Implement sort for data panel and columns #237

hannahkim24 · 2022-04-27T20:30:26Z

No description provided.

seyuboglu · 2022-06-02T18:13:25Z

meerkat/datapanel.py

+                self[panda_col_name] = pd.Series(np.array(self[panda_col_name]))
+
+        else:  # Sort with single column
+            curr_col_type = str(type(self[by[0]]))


Lines 805-811 can probably just be replaced with:

sorted_indices = self[by[0]].argsort(ascending=ascending, kind=kind)

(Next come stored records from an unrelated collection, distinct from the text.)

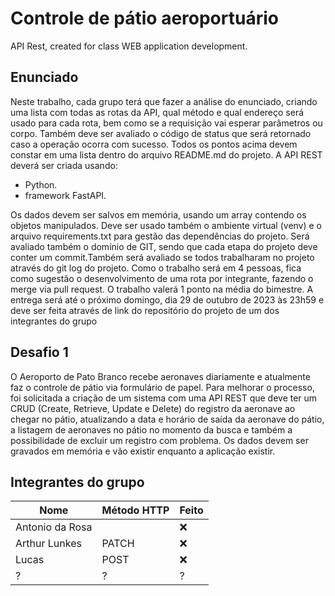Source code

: # Controle de pátio aeroportuário

API Rest, created for class WEB application development.

## Enunciado

Neste trabalho, cada grupo terá que fazer a análise do enunciado, criando uma lista com todas as rotas da API, qual método e qual endereço será usado para cada rota, bem como se a requisição vai esperar parâmetros ou corpo. Também deve ser avaliado o código de status que será retornado caso a operação ocorra com sucesso.
Todos os pontos acima devem constar em uma lista dentro do arquivo README.md do projeto.
A API REST deverá ser criada usando:
- Python.
- framework FastAPI.

Os dados devem ser salvos em memória, usando um array contendo os objetos manipulados.
Deve ser usado também o ambiente virtual (venv) e o arquivo requirements.txt para gestão das dependências do projeto.
Será avaliado também o domínio de GIT, sendo que cada etapa do projeto deve conter um commit.Também será avaliado se todos trabalharam no projeto através do git log do projeto.
Como o trabalho será em 4 pessoas, fica como sugestão o desenvolvimento de uma rota por integrante, fazendo o merge via pull request.
O trabalho valerá 1 ponto na média do bimestre.
A entrega será até o próximo domingo, dia 29 de outubro de 2023 às 23h59 e deve ser feita através de link do repositório do projeto de um dos integrantes do grupo

## Desafio 1

O Aeroporto de Pato Branco recebe aeronaves  diariamente e atualmente faz o controle de pátio via formulário de papel. Para melhorar o processo, foi solicitada a criação de um sistema com uma API REST que deve ter um CRUD (Create, Retrieve, Update e Delete) do registro da aeronave ao chegar no pátio, atualizando a data e horário de saída da aeronave do pátio, a listagem de aeronaves no pátio no momento da busca e também a possibilidade de excluir um registro com problema. Os dados devem ser gravados em memória e vão existir enquanto a aplicação existir.

## Integrantes do grupo

| Nome | Método HTTP | Feito |
| ---- | ----------- | ----- |
| Antonio da Rosa |  | ❌ |
| Arthur Lunkes | PATCH | ❌ |
| Lucas | POST | ❌ |
| ? | ? | ? |
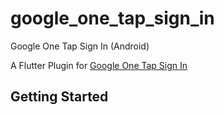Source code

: # google_one_tap_sign_in

Google One Tap Sign In (Android)

A Flutter Plugin for [Google One Tap Sign In](https://developers.google.com/identity/one-tap/android/get-started)

## Getting Started

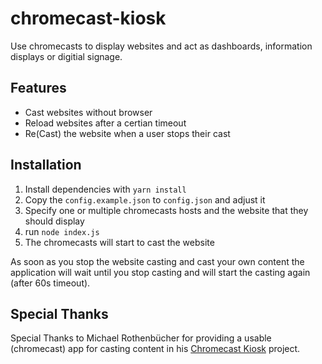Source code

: # chromecast-kiosk

Use chromecasts to display websites and act as dashboards, information displays or digitial signage.

## Features
* Cast websites without browser
* Reload websites after a certian timeout
* Re(Cast) the website when a user stops their cast

## Installation
1. Install dependencies with `yarn install`
2. Copy the `config.example.json` to `config.json` and adjust it
3. Specify one or multiple chromecasts hosts and the website that they should display
4. run `node index.js`
5. The chromecasts will start to cast the website

As soon as you stop the website casting and cast your own content the application will wait until you stop casting and will start the casting again (after 60s timeout).


## Special Thanks
Special Thanks to Michael Rothenbücher for providing a usable (chromecast) app for casting content in his [Chromecast Kiosk](https://github.com/mrothenbuecher/Chromecast-Kiosk) project.
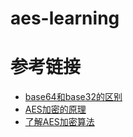 # aes-learning

# 参考链接

- [base64和base32的区别](https://segmentfault.com/a/1190000010857971)
- [AES加密的原理](https://www.cxyxiaowu.com/3239.html)
- [了解AES加密算法](https://justinyan.me/post/4356)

Any reason to explicitly check the type?

seyuboglu · 2022-06-02T18:28:04Z

meerkat/datapanel.py

+                curr_col_type = str(type(self[col]))
+                print(curr_col_type)
+                # Convert all columns to numpy type
+                if curr_col_type == panda_col_type:


Easiest way to check a column type is:

isinstance(self[col], PandasSeriesColumn)

https://docs.python.org/3/library/functions.html#isinstance

This has the added advantage of also working for subclasses of PandasSeriesColumn

https://stackoverflow.com/questions/1549801/what-are-the-differences-between-type-and-isinstance#:~:text=answers%2C%20isinstance%20caters%20for%20inheritance,of%20subtypes%2C%20AKA%20subclasses).

seyuboglu · 2022-06-02T18:32:10Z

meerkat/datapanel.py

+                    panda_col_name = col
+
+                if curr_col_type == tensor_col_type:
+                    self[col] = self[col].numpy()


We don't need to convert the column to NumPy in the original dp , we can just add it to a list of keys and then pass a reversed version of that list to lexsort

seyuboglu · 2022-06-02T18:33:40Z

meerkat/datapanel.py

+            self = self.lz[sorted_indices]
+
+
+            # Convert columns to original types 


This won't be necessary if we avoid converting the column type in the actual dp

seyuboglu · 2022-06-02T18:33:50Z

meerkat/datapanel.py

+            sorted_indices = np.lexsort(keys = keys)
+
+            # !! This doesn't update self!! 
+            self = self.lz[sorted_indices]


Any reason for overwriting self here? Could we just put it in a new variable sorted_dp or something?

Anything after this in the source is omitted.